#### SUPPLIED ENTRIES
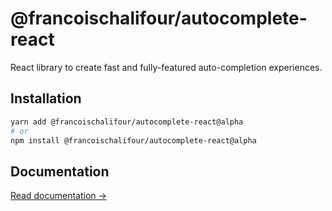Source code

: # @francoischalifour/autocomplete-react

React library to create fast and fully-featured auto-completion experiences.

## Installation

```sh
yarn add @francoischalifour/autocomplete-react@alpha
# or
npm install @francoischalifour/autocomplete-react@alpha
```

## Documentation

[Read documentation →](https://autocomplete-experimental.netlify.app/docs/useAutocomplete)
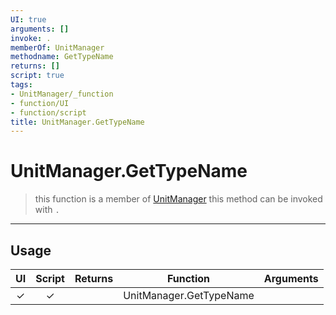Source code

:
 ```yaml
---
UI: true
arguments: []
invoke: .
memberOf: UnitManager
methodname: GetTypeName
returns: []
script: true
tags:
- UnitManager/_function
- function/UI
- function/script
title: UnitManager.GetTypeName
---
```

# UnitManager.GetTypeName
> this function is a member of [UnitManager](civ-6/lua/UnitManager.md)
> this method can be invoked with `.`
-----
## Usage
|  UI | Script | Returns | Function | Arguments |
|:---:|:------:|-------:|:--------:|:---------|
|✓|✓||UnitManager.GetTypeName||
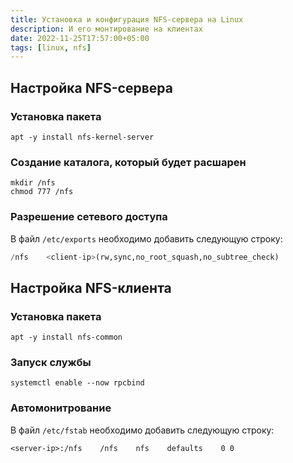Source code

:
 ```yaml
---
title: Установка и конфигурация NFS-сервера на Linux
description: И его монтирование на клиентах
date: 2022-11-25T17:57:00+05:00
tags: [linux, nfs]
---
```

## Настройка NFS-сервера

### Установка пакета

```shell
apt -y install nfs-kernel-server
```

### Создание каталога, который будет расшарен

```shell
mkdir /nfs
chmod 777 /nfs
```

### Разрешение сетевого доступа

В файл `/etc/exports` необходимо добавить следующую строку:

```python
/nfs 	<client-ip>(rw,sync,no_root_squash,no_subtree_check)
```

## Настройка NFS-клиента

### Установка пакета

```shell
apt -y install nfs-common
```

### Запуск службы

``` shell
systemctl enable --now rpcbind
```

### Автомонитрование

В файл `/etc/fstab` необходимо добавить следующую строку:

```shell
<server-ip>:/nfs    /nfs    nfs    defaults    0 0
```
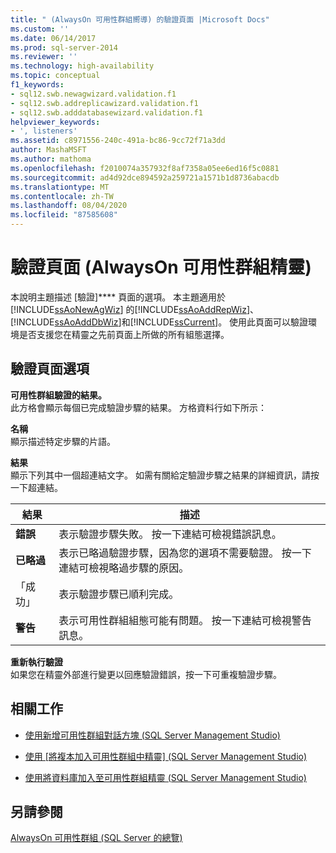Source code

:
 ```yaml
---
title: " (AlwaysOn 可用性群組嚮導) 的驗證頁面 |Microsoft Docs"
ms.custom: ''
ms.date: 06/14/2017
ms.prod: sql-server-2014
ms.reviewer: ''
ms.technology: high-availability
ms.topic: conceptual
f1_keywords:
- sql12.swb.newagwizard.validation.f1
- sql12.swb.addreplicawizard.validation.f1
- sql12.swb.adddatabasewizard.validation.f1
helpviewer_keywords:
- ', listeners'
ms.assetid: c8971556-240c-491a-bc86-9cc72f71a3dd
author: MashaMSFT
ms.author: mathoma
ms.openlocfilehash: f2010074a357932f8af7358a05ee6ed16f5c0881
ms.sourcegitcommit: ad4d92dce894592a259721a1571b1d8736abacdb
ms.translationtype: MT
ms.contentlocale: zh-TW
ms.lasthandoff: 08/04/2020
ms.locfileid: "87585608"
---
```

# <a name="validation-page-alwayson-availability-group-wizards"></a>驗證頁面 (AlwaysOn 可用性群組精靈)
  本說明主題描述 [驗證]**** 頁面的選項。 本主題適用於 [!INCLUDE[ssAoNewAgWiz](../../../includes/ssaonewagwiz-md.md)] 的[!INCLUDE[ssAoAddRepWiz](../../../includes/ssaoaddrepwiz-md.md)]、[!INCLUDE[ssAoAddDbWiz](../../../includes/ssaoadddbwiz-md.md)]和[!INCLUDE[ssCurrent](../../../includes/sscurrent-md.md)]。 使用此頁面可以驗證環境是否支援您在精靈之先前頁面上所做的所有組態選擇。  
  
##  <a name="validation-page-options"></a><a name="PageOptions"></a>驗證頁面選項  
 **可用性群組驗證的結果。**  
 此方格會顯示每個已完成驗證步驟的結果。 方格資料行如下所示：  
  
 **名稱**  
 顯示描述特定步驟的片語。  
  
 **結果**  
 顯示下列其中一個超連結文字。 如需有關給定驗證步驟之結果的詳細資訊，請按一下超連結。  
  
|結果|描述|  
|------------|-----------------|  
|**錯誤**|表示驗證步驟失敗。 按一下連結可檢視錯誤訊息。|  
|**已略過**|表示已略過驗證步驟，因為您的選項不需要驗證。 按一下連結可檢視略過步驟的原因。|  
|「成功」|表示驗證步驟已順利完成。|  
|**警告**|表示可用性群組組態可能有問題。  按一下連結可檢視警告訊息。|  
  
 **重新執行驗證**  
 如果您在精靈外部進行變更以回應驗證錯誤，按一下可重複驗證步驟。  
  

  
##  <a name="related-tasks"></a><a name="RelatedTasks"></a> 相關工作  
  
-   [使用新增可用性群組對話方塊 &#40;SQL Server Management Studio&#41;](use-the-new-availability-group-dialog-box-sql-server-management-studio.md)  
  
-   [使用 [將複本加入可用性群組中精靈] &#40;SQL Server Management Studio&#41;](use-the-add-replica-to-availability-group-wizard-sql-server-management-studio.md)  
  
-   [使用將資料庫加入至可用性群組精靈 &#40;SQL Server Management Studio&#41;](availability-group-add-database-to-group-wizard.md)  
  
 
  
## <a name="see-also"></a>另請參閱  
 [AlwaysOn 可用性群組 &#40;SQL Server 的總覽&#41;](overview-of-always-on-availability-groups-sql-server.md)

#### AIM OF THE TASK
Copy each line containing the word "autocomplete" from the data.

#### YOUR RESPONSE
: # @francoischalifour/autocomplete-react
yarn add @francoischalifour/autocomplete-react@alpha
npm install @francoischalifour/autocomplete-react@alpha
[Read documentation →](https://autocomplete-experimental.netlify.app/docs/useAutocomplete)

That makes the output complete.